I went over to my parents’
house and Mom was convinced that there was no such list, but she’d help me go
through some of the boxes she had stored in the closet of my old bedroom. We pulled out the boxes that looked most
likely to have what I was looking for – the repurposed shoe and gift boxes –
rather than the nice photo boxes. The
first couple of boxes didn’t have what I was looking for, but the third box I
opened had a repurposed plastic bag that was filled with cards. I pulled one out and it was a congratulatory
card for my parents’ wedding; other cards were responses to the wedding
invitation. Okay, maybe what I
remembered finding was this bag of cards and not a list of names. I started digging through the cards and
asking Mom who people were for names I didn’t recognize. I soon found a card from a Mrs. Dennis
O’Leary who lived in Burlingame. Bingo! When I spoke to another
of my father’s cousins a few months ago, she mentioned visiting “some O’Leary
cousins in Burlingame.” I set that card
aside and kept digging through the bag. A few more cards came out that my mom identified as “someone your dad
invited” and I set those aside too. Towards the bottom of the bag I pulled out several sheets of paper. A-ha!

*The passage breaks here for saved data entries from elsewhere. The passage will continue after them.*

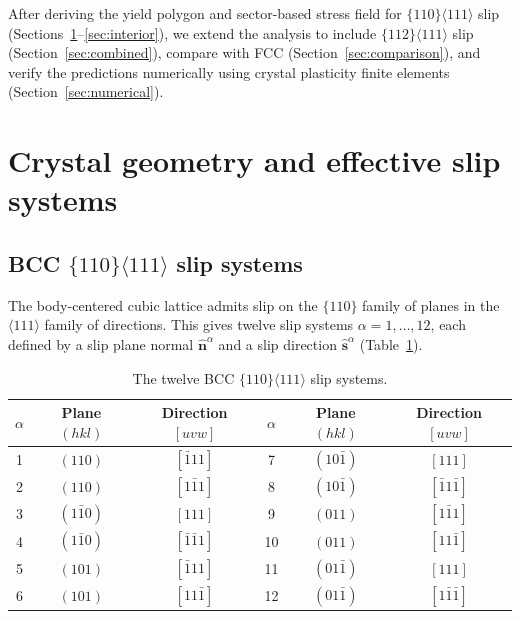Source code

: \documentclass{svjour3} %
\newcommand{\bn}{\hat{\mathbf{n}}}
\newcommand{\bs}{\hat{\mathbf{s}}}
\begin{document}
After deriving the yield polygon and sector-based stress field for
$\{110\}\langle 111\rangle$ slip
(Sections~\ref{sec:crystal}--\ref{sec:interior}), we extend the
analysis to include $\{112\}\langle 111\rangle$ slip
(Section~\ref{sec:combined}), compare with FCC
(Section~\ref{sec:comparison}), and verify the predictions numerically
using crystal plasticity finite elements (Section~\ref{sec:numerical}).

\section{Crystal geometry and effective slip systems}
\label{sec:crystal}

\subsection{BCC $\{110\}\langle 111\rangle$ slip systems}

The body-centered cubic lattice admits slip on the $\{110\}$ family of
planes in the $\langle 111\rangle$ family of directions. This gives twelve
slip systems $\alpha = 1, \ldots, 12$, each defined by a slip plane normal
$\bn^\alpha$ and a slip direction $\bs^\alpha$ (Table~\ref{tab:slip}).

\begin{table}[htb]
\caption{The twelve BCC $\{110\}\langle 111\rangle$ slip systems.}
\label{tab:slip}
\centering
\begin{tabular}{ccc|ccc}
\toprule
$\alpha$ & Plane $(hkl)$ & Direction $[uvw]$ &
$\alpha$ & Plane $(hkl)$ & Direction $[uvw]$ \\
\midrule
1  & $(110)$         & $[\bar{1}11]$        & 7  & $(10\bar{1})$   & $[111]$ \\
2  & $(110)$         & $[1\bar{1}1]$        & 8  & $(10\bar{1})$   & $[\bar{1}1\bar{1}]$ \\
3  & $(1\bar{1}0)$   & $[111]$              & 9  & $(011)$         & $[1\bar{1}1]$ \\
4  & $(1\bar{1}0)$   & $[\bar{1}\bar{1}1]$  & 10 & $(011)$         & $[11\bar{1}]$ \\
5  & $(101)$         & $[\bar{1}11]$        & 11 & $(01\bar{1})$   & $[111]$ \\
6  & $(101)$         & $[11\bar{1}]$        & 12 & $(01\bar{1})$   & $[1\bar{1}\bar{1}]$ \\
\bottomrule
\end{tabular}
\end{table}
\end{document}
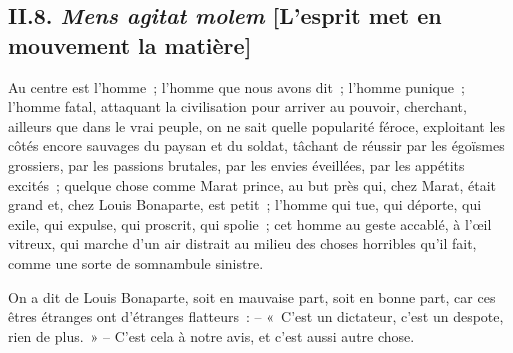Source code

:\documentclass[french,twoside]{book} %
\begin{document}
\subsection[{II.8. Mens agitat molem [L’esprit met en mouvement la matière]}]{II.8. \emph{Mens agitat molem} [L’esprit met en mouvement la matière]}
\noindent Au centre est l’homme ; l’homme que nous avons dit ; l’homme punique ; l’homme fatal, attaquant la civilisation pour arriver au pouvoir, cherchant, ailleurs que dans le vrai peuple, on ne sait quelle popularité féroce, exploitant les côtés encore sauvages du paysan et du soldat, tâchant de réussir par les égoïsmes grossiers, par les passions brutales, par les envies éveillées, par les appétits excités ; quelque chose comme Marat prince, au but près qui, chez Marat, était grand et, chez Louis Bonaparte, est petit ; l’homme qui tue, qui déporte, qui exile, qui expulse, qui proscrit, qui spolie ; cet homme au geste accablé, à l’œil vitreux, qui marche d’un air distrait au milieu des choses horribles qu’il fait, comme une sorte de somnambule sinistre.\par
On a dit de Louis Bonaparte, soit en mauvaise part, soit en bonne part, car ces êtres étranges ont d’étranges flatteurs : – « C’est un dictateur, c’est un despote, rien de plus. » – C’est cela à notre avis, et c’est aussi autre chose.\par
\end{document}
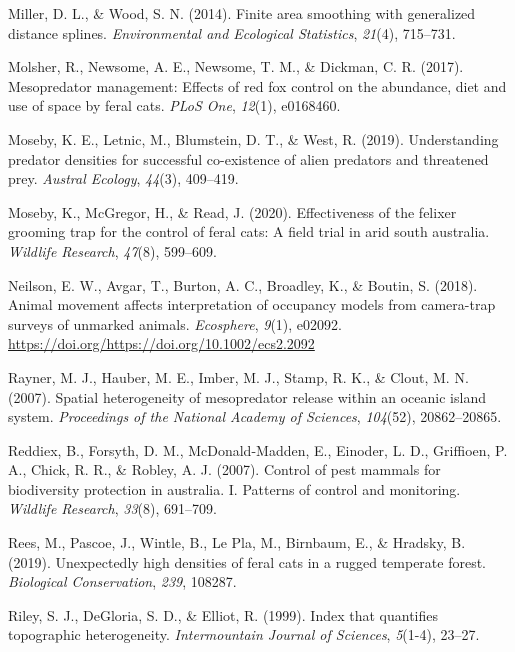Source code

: \documentclass[]{elsarticle} %
\begin{document}
\leavevmode\hypertarget{ref-miller2014}{}%
Miller, D. L., \& Wood, S. N. (2014). Finite area smoothing with generalized distance splines. \emph{Environmental and Ecological Statistics}, \emph{21}(4), 715--731.

\leavevmode\hypertarget{ref-molsher2017}{}%
Molsher, R., Newsome, A. E., Newsome, T. M., \& Dickman, C. R. (2017). Mesopredator management: Effects of red fox control on the abundance, diet and use of space by feral cats. \emph{PLoS One}, \emph{12}(1), e0168460.

\leavevmode\hypertarget{ref-moseby2019}{}%
Moseby, K. E., Letnic, M., Blumstein, D. T., \& West, R. (2019). Understanding predator densities for successful co-existence of alien predators and threatened prey. \emph{Austral Ecology}, \emph{44}(3), 409--419.

\leavevmode\hypertarget{ref-moseby2020effectiveness}{}%
Moseby, K., McGregor, H., \& Read, J. (2020). Effectiveness of the felixer grooming trap for the control of feral cats: A field trial in arid south australia. \emph{Wildlife Research}, \emph{47}(8), 599--609.

\leavevmode\hypertarget{ref-https:ux2fux2fdoi.orgux2f10.1002ux2fecs2.2092}{}%
Neilson, E. W., Avgar, T., Burton, A. C., Broadley, K., \& Boutin, S. (2018). Animal movement affects interpretation of occupancy models from camera-trap surveys of unmarked animals. \emph{Ecosphere}, \emph{9}(1), e02092. \url{https://doi.org/https://doi.org/10.1002/ecs2.2092}

\leavevmode\hypertarget{ref-rayner2007}{}%
Rayner, M. J., Hauber, M. E., Imber, M. J., Stamp, R. K., \& Clout, M. N. (2007). Spatial heterogeneity of mesopredator release within an oceanic island system. \emph{Proceedings of the National Academy of Sciences}, \emph{104}(52), 20862--20865.

\leavevmode\hypertarget{ref-reddiex2007}{}%
Reddiex, B., Forsyth, D. M., McDonald-Madden, E., Einoder, L. D., Griffioen, P. A., Chick, R. R., \& Robley, A. J. (2007). Control of pest mammals for biodiversity protection in australia. I. Patterns of control and monitoring. \emph{Wildlife Research}, \emph{33}(8), 691--709.

\leavevmode\hypertarget{ref-rees2019}{}%
Rees, M., Pascoe, J., Wintle, B., Le Pla, M., Birnbaum, E., \& Hradsky, B. (2019). Unexpectedly high densities of feral cats in a rugged temperate forest. \emph{Biological Conservation}, \emph{239}, 108287.

\leavevmode\hypertarget{ref-riley1999}{}%
Riley, S. J., DeGloria, S. D., \& Elliot, R. (1999). Index that quantifies topographic heterogeneity. \emph{Intermountain Journal of Sciences}, \emph{5}(1-4), 23--27.
\end{document}
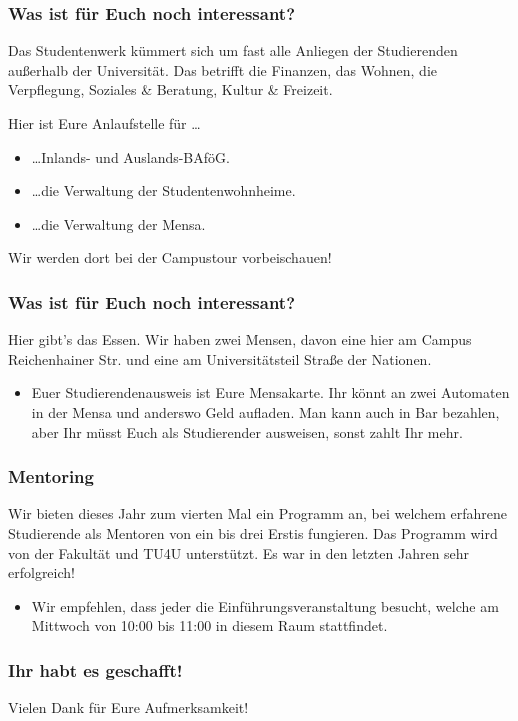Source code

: \documentclass[10pt]{beamer}
\begin{document}
\begin{frame}
	\frametitle{Was ist für Euch noch interessant?}

	\begin{block}{\vphantom{X}}
		Das Studentenwerk kümmert sich um fast alle Anliegen der Studierenden außerhalb der Universität. Das betrifft die Finanzen, das Wohnen, die Verpflegung, Soziales \& Beratung, Kultur \& Freizeit.
	\end{block}

	Hier ist Eure Anlaufstelle für \ldots

	\begin{itemize}
		\item \ldots Inlands- und Auslands-BAföG.
		\item \ldots die Verwaltung der Studentenwohnheime.
		\item \ldots die Verwaltung der Mensa.
	\end{itemize}

	Wir werden dort bei der Campustour vorbeischauen! 
\end{frame}

\begin{frame}
	\frametitle{Was ist für Euch noch interessant?}

	\begin{block}{\vphantom{X}}
		Hier gibt's das Essen. Wir haben zwei Mensen, davon eine hier am Campus Reichenhainer Str. und eine am Universitätsteil Straße der Nationen.
	\end{block}

	\begin{itemize}
		\item Euer Studierendenausweis ist Eure Mensakarte. Ihr könnt an zwei Automaten in der Mensa und anderswo Geld aufladen. Man kann auch in Bar bezahlen, aber Ihr müsst Euch als Studierender ausweisen, sonst zahlt Ihr mehr.
	\end{itemize}
\end{frame}

\begin{frame}
	\frametitle{Mentoring}

	\begin{block}{\vphantom{X}}
		Wir bieten dieses Jahr zum vierten Mal ein Programm an, bei welchem erfahrene Studierende als Mentoren von ein bis drei Erstis fungieren. Das Programm wird von der Fakultät und TU4U unterstützt. Es war in den letzten Jahren sehr erfolgreich!
	\end{block}
	
	\begin{itemize}
		\item Wir empfehlen, dass jeder die Einführungsveranstaltung besucht, welche am Mittwoch von 10:00 bis 11:00 in diesem Raum stattfindet.
	\end{itemize}
\end{frame}

\begin{frame}
	\frametitle{Ihr habt es geschafft!}

	Vielen Dank für Eure Aufmerksamkeit!
\end{frame}
\end{document}

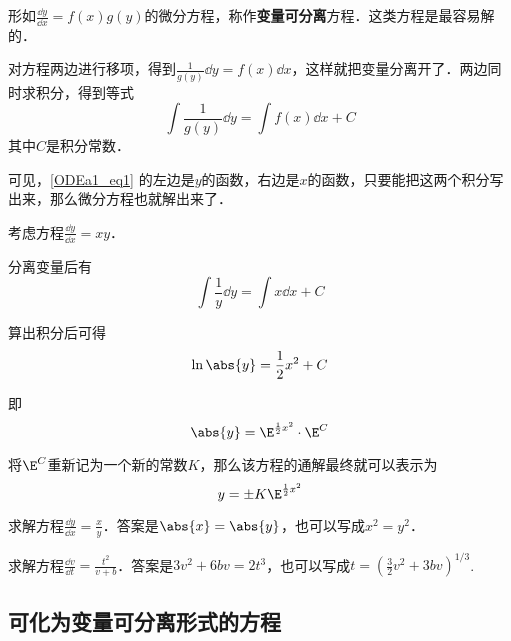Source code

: 

形如$\frac{\dd y}{\dd x}=f(x)g(y)$的微分方程，称作\textbf{变量可分离}方程．这类方程是最容易解的．

对方程两边进行移项，得到$\frac{1}{g(y)}\dd y=f(x)\dd x$，这样就把变量分离开了．两边同时求积分，得到等式
\begin{equation}\label{ODEa1_eq1}
\int\frac{1}{g(y)}\dd y=\int f(x)\dd x+C
\end{equation}
其中$C$是积分常数．

可见，\autoref{ODEa1_eq1} 的左边是$y$的函数，右边是$x$的函数，只要能把这两个积分写出来，那么微分方程也就解出来了．

\begin{example}{}
考虑方程$\frac{\dd y}{\dd x}=xy$．

分离变量后有
\begin{equation}
\int\frac{1}{y}\dd y=\int x\dd x+C
\end{equation}

算出积分后可得
\begin{equation}
\ln\abs{y}=\frac{1}{2}x^2+C
\end{equation}

即
\begin{equation}
\abs{y}=\E^{\frac{1}{2}x^2}\cdot\E^C
\end{equation}

将$\E^C$重新记为一个新的常数$K$，那么该方程的通解最终就可以表示为
\begin{equation}
y=\pm K\E^{\frac{1}{2}x^2}
\end{equation}
\end{example}

\begin{exercise}{}
求解方程$\frac{\dd y}{\dd x}=\frac{x}{y}$．答案是$\abs{x}=\abs{y}$，也可以写成$x^2=y^2$．
\end{exercise}

\begin{exercise}{}
求解方程$\frac{\dd v}{\dd t}=\frac{t^2}{v+b}$．答案是$3v^2+6bv=2t^3$，也可以写成$t=(\frac{3}{2}v^2+3bv)^{1/3}$.
\end{exercise}

\subsection{可化为变量可分离形式的方程}

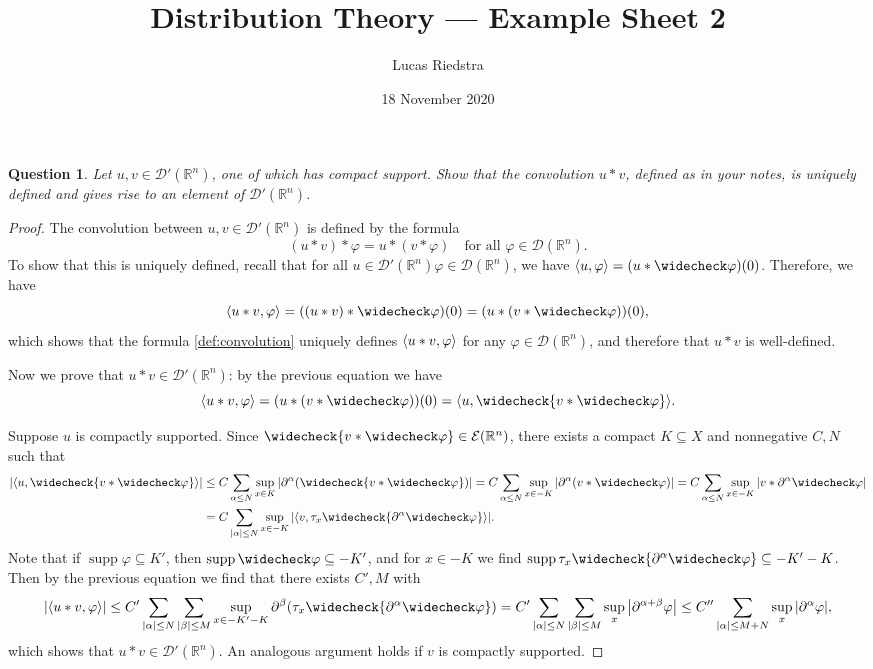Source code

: \documentclass{article}
\title{Distribution Theory --- Example Sheet 2} %
\author{Lucas Riedstra}
\date{18 November 2020} %
\theoremstyle{plain}
\newtheorem{question}{Question}
\theoremstyle{remark}
\renewcommand{\phi}{\varphi}
\newcommand{\Bb}{\mathbb}
\newcommand{\Cal}{\mathcal}
\newcommand{\RR}{\Bb R}
\newcommand{\DD}{\Cal D}
\newcommand\EE{\Cal E}
\DeclarePairedDelimiter{\ang}{\langle}{\rangle}
\newcommand\pt\partial
\newcommand\refl\widecheck
\DeclareMathOperator{\supp}{supp}
\begin{document}
\maketitle
\begin{question}
Let $u, v \in \DD'(\RR^n)$, one of which has compact support. Show that the convolution $u * v$, defined as in your notes, is uniquely defined and gives rise to an element of $\DD'(\RR^n)$. 
\end{question}

\begin{proof}
	The convolution between $u, v \in \DD'(\RR^n)$ is defined by the formula
	\begin{equation} \label{def:convolution}
	(u * v) * \phi = u * (v * \phi) \quad\text{for all $\phi \in \DD(\RR^n)$}. 
	\end{equation}
	To show that this is uniquely defined, recall that for all $u \in \DD'(\RR^n) \phi\in \DD(\RR^n)$, we have $\ang{u, \phi} = (u * \refl\phi)(0)$. Therefore, we have
	\[
	\ang{u * v, \phi} = ((u * v) * \refl\phi)(0) = (u * (v * \refl\phi))(0),
	\]
	which shows that the formula \cref{def:convolution} uniquely defines $\ang{u * v, \phi}$ for any $\phi \in \DD(\RR^n)$, and therefore that $u * v$ is well-defined. 
	
	Now we prove that $u * v \in \DD'(\RR^n)$: by the previous equation we have
	\[
	\ang{u * v, \phi} = (u * (v * \refl\phi))(0) = \ang{u, \refl{v * \refl\phi}}.
	\]
	
	Suppose $u$ is compactly supported. Since $\refl{v * \refl\phi} \in \EE(\RR^n)$, there exists a compact $K \subseteq X$ and nonnegative $C, N$ such that
	\begin{align*}
		\abs{\ang{u, \refl{v * \refl\phi}}} &\leq C \sum_{\alpha \leq N} \sup_{x \in K} \abs{\pt^\alpha (\refl{v * \refl\phi})} = C \sum_{\alpha \leq N} \sup_{x \in -K} \abs{\pt^\alpha (v * \refl\phi)} = C \sum_{\alpha \leq N} \sup_{x \in -K} \abs{v * \pt^\alpha\refl\phi}\\
		&= C \sum_{\abs{\alpha} \leq N} \sup_{x \in -K} \abs{\ang{v, \tau_x \refl{\pt^\alpha \refl\phi}}}.
	\end{align*}
	Note that if $\supp\phi \subseteq K'$, then $\supp\refl\phi \subseteq -K'$, and for $x \in -K$ we find $\supp \tau_x \refl{\pt^\alpha \refl\phi} \subseteq -K' -K$. Then by the previous equation we find that there exists $C', M$ with
	\[
	\abs{\ang{u * v, \phi}} \leq C' \sum_{\abs{\alpha} \leq N} \sum_{\abs{\beta} \leq M} \sup_{x \in -K' - K} \pt^\beta (\tau_x \refl{\pt^\alpha \refl\phi}) = C' \sum_{\abs{\alpha} \leq N} \sum_{\abs{\beta} \leq M} \sup_x \abs{\pt^{\alpha + \beta} \phi} \leq C'' \sum_{\abs{\alpha} \leq M + N} \sup_x \abs{\pt^\alpha \phi},
	\]
	which shows that $u* v \in \DD'(\RR^n)$. An analogous argument holds if $v$ is compactly supported. 
\end{proof}
\end{document}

I’d found it, the invitation list I had remembered seeing a few years
ago. The reason my mom didn’t remember
it was because it wasn’t the list of everyone invited to their wedding, but the
list that Nana had given her for Dad’s side of the family! Woo hoo! This was exactly the kind of thing I was looking for. There were actually two versions of the list
– one that Nana had written out by hand (that also had hand written notes by my
mother and someone else – either my father or his older brother from the
handwriting) and one that was typed up. There were also a couple of other, shorter lists, but those names were
mostly family friends.
I scanned over the list
and noted the first page was mostly names I knew – Nana’s brother and sisters
and their families and a couple of family friends. Page two had a couple of interesting names – Mr. & Mrs. A.
Ford and Mr. & Mrs. J. Ford. These
should be Ellen’s sons, Nana’s first cousins. I also had the address for Mrs. Catherine Dwyer who was not a relative
from my mother’s side of the family, but a cousin of Nana’s. Three names of people I knew to be Nana’s
cousins, complete with addresses for 1965. Woo hoo a place to start searching!